- Your assignment: Copy, from the material below, each line that contains the word "difficult".

- Provided records:
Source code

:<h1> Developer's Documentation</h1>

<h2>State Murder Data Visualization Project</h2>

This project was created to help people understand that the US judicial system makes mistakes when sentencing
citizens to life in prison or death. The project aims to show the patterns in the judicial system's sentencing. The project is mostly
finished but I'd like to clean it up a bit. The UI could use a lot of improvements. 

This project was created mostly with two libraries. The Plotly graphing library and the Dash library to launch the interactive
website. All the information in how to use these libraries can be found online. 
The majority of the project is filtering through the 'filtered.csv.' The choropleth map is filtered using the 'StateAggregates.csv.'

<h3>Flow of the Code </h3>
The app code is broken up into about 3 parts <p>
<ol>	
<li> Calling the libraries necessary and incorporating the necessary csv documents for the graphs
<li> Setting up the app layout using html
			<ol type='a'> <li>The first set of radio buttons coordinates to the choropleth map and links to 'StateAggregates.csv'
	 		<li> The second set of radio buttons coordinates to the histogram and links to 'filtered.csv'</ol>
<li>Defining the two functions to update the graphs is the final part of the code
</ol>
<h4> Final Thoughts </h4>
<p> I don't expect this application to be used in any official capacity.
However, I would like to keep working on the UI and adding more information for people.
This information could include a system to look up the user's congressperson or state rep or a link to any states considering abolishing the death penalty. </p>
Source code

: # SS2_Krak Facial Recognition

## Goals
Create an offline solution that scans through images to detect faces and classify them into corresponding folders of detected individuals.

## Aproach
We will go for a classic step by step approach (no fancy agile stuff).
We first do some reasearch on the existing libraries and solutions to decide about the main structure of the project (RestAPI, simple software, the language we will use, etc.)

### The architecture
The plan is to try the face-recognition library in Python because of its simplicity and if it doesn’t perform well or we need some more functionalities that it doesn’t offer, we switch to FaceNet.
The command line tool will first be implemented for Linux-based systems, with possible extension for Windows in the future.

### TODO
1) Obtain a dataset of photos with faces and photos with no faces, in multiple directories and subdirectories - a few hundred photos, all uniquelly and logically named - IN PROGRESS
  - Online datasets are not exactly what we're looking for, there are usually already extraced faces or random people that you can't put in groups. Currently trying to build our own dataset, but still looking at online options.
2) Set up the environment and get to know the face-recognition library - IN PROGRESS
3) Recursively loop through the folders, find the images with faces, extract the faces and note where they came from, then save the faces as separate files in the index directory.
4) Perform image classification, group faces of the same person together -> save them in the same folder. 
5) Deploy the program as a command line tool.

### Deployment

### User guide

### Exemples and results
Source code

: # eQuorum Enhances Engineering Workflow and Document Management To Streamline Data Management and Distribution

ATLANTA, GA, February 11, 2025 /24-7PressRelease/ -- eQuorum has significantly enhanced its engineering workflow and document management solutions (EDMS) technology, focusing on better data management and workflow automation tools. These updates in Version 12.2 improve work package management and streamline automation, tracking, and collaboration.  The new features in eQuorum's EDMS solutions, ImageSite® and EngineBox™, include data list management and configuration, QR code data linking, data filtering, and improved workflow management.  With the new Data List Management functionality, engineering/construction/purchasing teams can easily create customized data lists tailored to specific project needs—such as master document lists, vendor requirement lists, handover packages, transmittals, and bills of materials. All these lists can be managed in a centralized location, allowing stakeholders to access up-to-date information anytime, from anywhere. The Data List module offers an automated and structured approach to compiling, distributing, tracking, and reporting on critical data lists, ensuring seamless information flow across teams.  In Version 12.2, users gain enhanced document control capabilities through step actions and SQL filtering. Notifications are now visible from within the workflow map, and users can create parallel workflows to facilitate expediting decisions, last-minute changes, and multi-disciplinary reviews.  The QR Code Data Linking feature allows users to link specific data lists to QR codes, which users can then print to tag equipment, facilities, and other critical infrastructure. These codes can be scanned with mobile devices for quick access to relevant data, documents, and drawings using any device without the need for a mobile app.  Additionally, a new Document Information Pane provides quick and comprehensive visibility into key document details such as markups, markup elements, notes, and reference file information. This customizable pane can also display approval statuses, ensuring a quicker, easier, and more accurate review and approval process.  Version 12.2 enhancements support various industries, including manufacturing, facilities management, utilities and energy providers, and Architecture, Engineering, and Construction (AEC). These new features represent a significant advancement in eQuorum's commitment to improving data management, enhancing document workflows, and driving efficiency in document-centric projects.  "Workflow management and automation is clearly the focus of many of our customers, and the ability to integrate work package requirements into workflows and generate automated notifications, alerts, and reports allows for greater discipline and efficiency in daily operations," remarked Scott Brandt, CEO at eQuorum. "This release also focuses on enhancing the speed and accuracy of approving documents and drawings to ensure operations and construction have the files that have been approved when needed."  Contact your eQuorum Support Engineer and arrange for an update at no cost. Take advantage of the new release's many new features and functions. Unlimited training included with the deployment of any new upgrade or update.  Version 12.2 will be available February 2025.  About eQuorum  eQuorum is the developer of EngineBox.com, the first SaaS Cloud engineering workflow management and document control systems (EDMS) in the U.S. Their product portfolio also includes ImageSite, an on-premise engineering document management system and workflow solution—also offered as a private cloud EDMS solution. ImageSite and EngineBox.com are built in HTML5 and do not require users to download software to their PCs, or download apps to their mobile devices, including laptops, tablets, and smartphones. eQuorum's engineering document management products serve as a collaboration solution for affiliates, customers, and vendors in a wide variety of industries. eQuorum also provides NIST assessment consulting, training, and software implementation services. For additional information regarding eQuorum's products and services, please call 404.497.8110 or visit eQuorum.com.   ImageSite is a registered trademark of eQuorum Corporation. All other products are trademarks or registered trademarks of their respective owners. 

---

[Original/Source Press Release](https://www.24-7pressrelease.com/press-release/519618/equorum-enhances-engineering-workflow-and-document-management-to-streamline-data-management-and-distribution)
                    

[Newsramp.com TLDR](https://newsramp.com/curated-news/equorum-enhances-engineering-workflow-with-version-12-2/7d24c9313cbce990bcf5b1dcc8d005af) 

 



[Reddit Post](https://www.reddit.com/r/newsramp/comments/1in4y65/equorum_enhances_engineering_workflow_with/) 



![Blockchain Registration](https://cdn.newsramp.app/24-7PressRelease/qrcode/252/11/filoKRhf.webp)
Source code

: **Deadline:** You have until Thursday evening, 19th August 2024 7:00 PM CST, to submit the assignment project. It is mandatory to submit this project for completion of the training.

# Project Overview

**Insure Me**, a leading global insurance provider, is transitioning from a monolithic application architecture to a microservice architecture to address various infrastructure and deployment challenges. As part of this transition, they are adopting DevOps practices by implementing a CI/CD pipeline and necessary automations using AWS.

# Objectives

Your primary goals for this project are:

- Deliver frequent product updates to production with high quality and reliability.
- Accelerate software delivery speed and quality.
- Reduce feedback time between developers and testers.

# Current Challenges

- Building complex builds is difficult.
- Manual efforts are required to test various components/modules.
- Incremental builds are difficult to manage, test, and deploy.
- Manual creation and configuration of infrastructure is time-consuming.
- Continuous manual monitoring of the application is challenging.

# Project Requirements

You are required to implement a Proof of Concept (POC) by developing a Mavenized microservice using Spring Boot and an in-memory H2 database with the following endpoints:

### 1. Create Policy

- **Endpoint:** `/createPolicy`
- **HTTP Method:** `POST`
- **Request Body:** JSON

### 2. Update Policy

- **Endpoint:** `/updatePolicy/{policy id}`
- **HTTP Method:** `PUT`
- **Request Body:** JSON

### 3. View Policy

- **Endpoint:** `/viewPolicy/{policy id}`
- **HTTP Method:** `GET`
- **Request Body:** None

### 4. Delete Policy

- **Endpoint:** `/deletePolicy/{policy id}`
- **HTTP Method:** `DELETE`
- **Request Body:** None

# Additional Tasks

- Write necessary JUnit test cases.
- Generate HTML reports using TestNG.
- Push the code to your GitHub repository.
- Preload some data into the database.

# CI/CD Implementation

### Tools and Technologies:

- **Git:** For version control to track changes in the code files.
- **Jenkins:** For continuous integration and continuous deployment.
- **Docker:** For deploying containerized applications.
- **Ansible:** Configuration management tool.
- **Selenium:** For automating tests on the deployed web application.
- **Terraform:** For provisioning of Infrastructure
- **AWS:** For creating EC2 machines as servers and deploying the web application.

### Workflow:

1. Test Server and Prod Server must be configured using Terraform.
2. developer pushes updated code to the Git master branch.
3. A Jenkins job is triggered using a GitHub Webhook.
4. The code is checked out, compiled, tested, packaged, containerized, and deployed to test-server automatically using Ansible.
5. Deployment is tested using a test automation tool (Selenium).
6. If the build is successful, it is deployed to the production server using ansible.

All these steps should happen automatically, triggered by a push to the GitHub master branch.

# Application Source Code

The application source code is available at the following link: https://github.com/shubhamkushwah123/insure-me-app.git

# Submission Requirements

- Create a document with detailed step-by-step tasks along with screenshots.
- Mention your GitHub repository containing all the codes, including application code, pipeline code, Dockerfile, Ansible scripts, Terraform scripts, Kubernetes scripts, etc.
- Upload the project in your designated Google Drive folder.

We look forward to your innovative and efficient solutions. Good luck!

- Solution to this task:
- Building complex builds is difficult.
- Incremental builds are difficult to manage, test, and deploy.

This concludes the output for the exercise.